[Opening AVAILABLE DATA section]
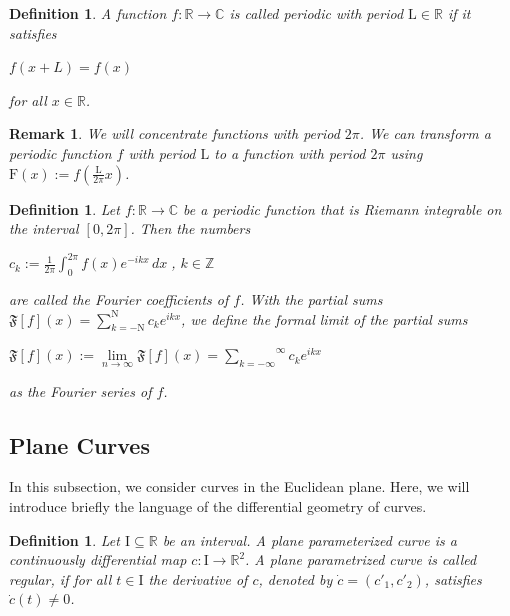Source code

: \documentclass[a4paper]{book}
\newtheorem{remark}[theorem]{Remark}%
\newtheorem{definition}[theorem]{Definition}%
\numberwithin{theorem}{section}%
\begin{document}
\begin{definition}
    A function $f:\mathbb{R}\to\mathbb{C}$ is called \textit{periodic} with period $\mathrm{L}\in\mathbb{R}$ if it satisfies
    \begin{center}
        $f(x+L)=f(x)$
    \end{center}
    for all $x\in\mathbb{R}$.
\end{definition}

\begin{remark}
    We will concentrate functions with period $2\pi$. We can transform a periodic function $f$ with period $\mathrm{L}$ to a function with period $2\pi$ using $\displaystyle \mathrm{F}(x):=f(\frac{\mathrm{L}}{2\pi}x)$.
\end{remark}

\begin{definition}
    Let $f:\mathbb{R}\to\mathbb{C}$ be a periodic function that is Riemann integrable on the interval $[0,2\pi]$. Then the numbers
    \begin{center}
        $\displaystyle c_{k}:=\frac{1}{2\pi}\int_{0}^{2\pi}f(x)e^{-ikx}\,dx\;$, $k\in\mathbb{Z}$
    \end{center}
    are called the \textit{Fourier coefficients} of $f$. With the partial sums $\mathfrak{F}[f](x)=\sum_{k=-\mathrm{N}}^{\mathrm{N}}c_{k}e^{ikx}$, we define the formal limit of the partial sums
    \begin{center}
        $\displaystyle \mathfrak{F}[f](x):=\underset{n\to\infty}{\lim}\mathfrak{F}[f](x)=\overset{\infty}{\underset{k=-\infty}{\sum}}c_{k}e^{ikx}$
    \end{center}
    as the \textit{Fourier series} of $f$.
\end{definition}

\subsection{Plane Curves}
In this subsection, we consider curves in the Euclidean plane. Here, we will introduce briefly the language of the differential geometry of curves.

\begin{definition}
    Let $\mathrm{I}\subseteq\mathbb{R}$ be an interval. A \textit{plane parameterized curve} is a continuously differential map $c:\mathrm{I}\to\mathbb{R}^{2}$. A plane parametrized curve is called \textit{regular}, if for all $t\in\mathrm{I}$ the derivative of $c$, denoted by $\dot{c}=(c'_{1},c'_{2})$, satisfies $\dot{c}(t)\neq0$.
\end{definition} 
\end{document}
[Closing AVAILABLE DATA section]
## TASK DIRECTIONS
Pick each line holding "Fourier" out of the entries above and return it.

## RESULT BELOW
    are called the \textit{Fourier coefficients} of $f$. With the partial sums $\mathfrak{F}[f](x)=\sum_{k=-\mathrm{N}}^{\mathrm{N}}c_{k}e^{ikx}$, we define the formal limit of the partial sums
    as the \textit{Fourier series} of $f$.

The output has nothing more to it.